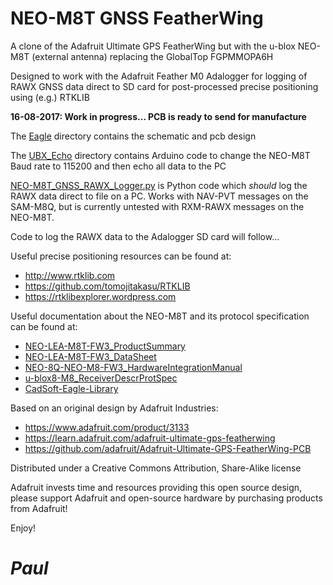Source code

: # NEO-M8T GNSS FeatherWing

A clone of the Adafruit Ultimate GPS FeatherWing but with the u-blox NEO-M8T (external antenna) replacing the GlobalTop FGPMMOPA6H

Designed to work with the Adafruit Feather M0 Adalogger for logging of RAWX GNSS data direct to SD card for post-processed precise positioning using (e.g.) RTKLIB

**16-08-2017: Work in progress... PCB is ready to send for manufacture**

The [Eagle](https://github.com/PaulZC/NEO-M8T_GNSS_FeatherWing/tree/master/Eagle) directory contains the schematic and pcb design

The [UBX_Echo](https://github.com/PaulZC/NEO-M8T_GNSS_FeatherWing/tree/master/Arduino/UBX_Echo) directory contains Arduino code to change the NEO-M8T Baud rate to 115200 and then echo all data to the PC

[NEO-M8T_GNSS_RAWX_Logger.py](https://github.com/PaulZC/NEO-M8T_GNSS_FeatherWing/blob/master/Python/NEO-M8T_GNSS_RAWX_Logger.py) is Python code which _should_ log the RAWX data direct to file on a PC.
Works with NAV-PVT messages on the SAM-M8Q, but is currently untested with RXM-RAWX messages on the NEO-M8T.

Code to log the RAWX data to the Adalogger SD card will follow...

Useful precise positioning resources can be found at:
- http://www.rtklib.com
- https://github.com/tomojitakasu/RTKLIB
- https://rtklibexplorer.wordpress.com

Useful documentation about the NEO-M8T and its protocol specification can be found at:
- [NEO-LEA-M8T-FW3_ProductSummary](https://www.u-blox.com/sites/default/files/products/documents/NEO-LEA-M8T-FW3_ProductSummary_%28UBX-16000801%29.pdf)
- [NEO-LEA-M8T-FW3_DataSheet](https://www.u-blox.com/sites/default/files/NEO-LEA-M8T-FW3_DataSheet_%28UBX-15025193%29.pdf)
- [NEO-8Q-NEO-M8-FW3_HardwareIntegrationManual](https://www.u-blox.com/sites/default/files/NEO-8Q-NEO-M8-FW3_HardwareIntegrationManual_%28UBX-15029985%29.pdf)
- [u-blox8-M8_ReceiverDescrProtSpec](https://www.u-blox.com/sites/default/files/products/documents/u-blox8-M8_ReceiverDescrProtSpec_%28UBX-13003221%29_Public.pdf)
- [CadSoft-Eagle-Library](https://github.com/u-blox/CadSoft-Eagle-Library.git)

Based on an original design by Adafruit Industries:
- https://www.adafruit.com/product/3133
- https://learn.adafruit.com/adafruit-ultimate-gps-featherwing
- https://github.com/adafruit/Adafruit-Ultimate-GPS-FeatherWing-PCB

Distributed under a Creative Commons Attribution, Share-Alike license

Adafruit invests time and resources providing this open source design, please support Adafruit and open-source hardware by purchasing products from Adafruit!

Enjoy!

# **_Paul_**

****

WHAT IS REQUIRED: Starting at the line above that contains "Designed to work", repeat each line exactly up to and including the line that contains "send for manufacture**", and stop there.

REPLY:
Designed to work with the Adafruit Feather M0 Adalogger for logging of RAWX GNSS data direct to SD card for post-processed precise positioning using (e.g.) RTKLIB

**16-08-2017: Work in progress... PCB is ready to send for manufacture**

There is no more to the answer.